ACTIVITY: Whenever the string "proxies" turns up in a line below, that line should be copied.

━━━━

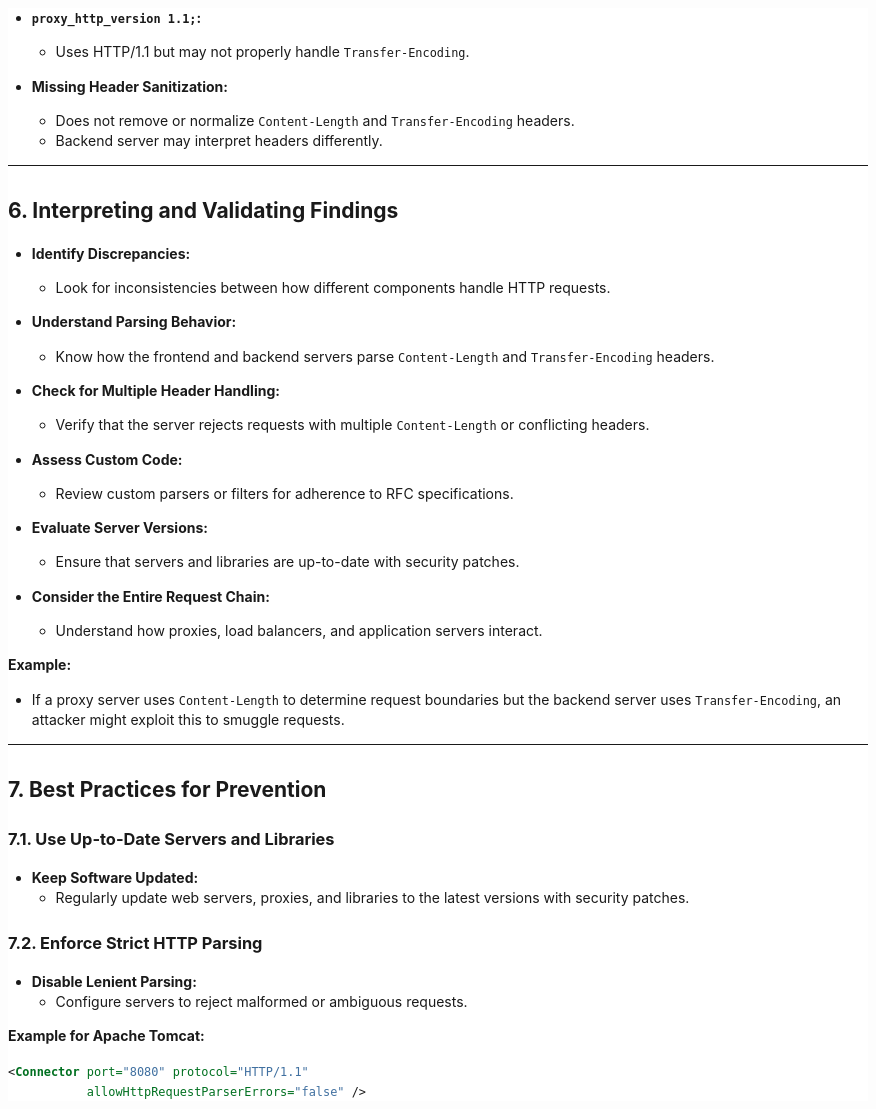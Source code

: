 - **`proxy_http_version 1.1;`:**
  - Uses HTTP/1.1 but may not properly handle `Transfer-Encoding`.

- **Missing Header Sanitization:**
  - Does not remove or normalize `Content-Length` and `Transfer-Encoding` headers.
  - Backend server may interpret headers differently.

---

<a name="interpreting-findings"></a>
## **6. Interpreting and Validating Findings**

- **Identify Discrepancies:**
  - Look for inconsistencies between how different components handle HTTP requests.

- **Understand Parsing Behavior:**
  - Know how the frontend and backend servers parse `Content-Length` and `Transfer-Encoding` headers.

- **Check for Multiple Header Handling:**
  - Verify that the server rejects requests with multiple `Content-Length` or conflicting headers.

- **Assess Custom Code:**
  - Review custom parsers or filters for adherence to RFC specifications.

- **Evaluate Server Versions:**
  - Ensure that servers and libraries are up-to-date with security patches.

- **Consider the Entire Request Chain:**
  - Understand how proxies, load balancers, and application servers interact.

**Example:**

- If a proxy server uses `Content-Length` to determine request boundaries but the backend server uses `Transfer-Encoding`, an attacker might exploit this to smuggle requests.

---

<a name="prevention"></a>
## **7. Best Practices for Prevention**

### **7.1. Use Up-to-Date Servers and Libraries**

- **Keep Software Updated:**
  - Regularly update web servers, proxies, and libraries to the latest versions with security patches.

### **7.2. Enforce Strict HTTP Parsing**

- **Disable Lenient Parsing:**
  - Configure servers to reject malformed or ambiguous requests.

**Example for Apache Tomcat:**

```xml
<Connector port="8080" protocol="HTTP/1.1"
           allowHttpRequestParserErrors="false" />
```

━━━━

PROBLEM SOLUTION:
  - Understand how proxies, load balancers, and application servers interact.
  - Regularly update web servers, proxies, and libraries to the latest versions with security patches.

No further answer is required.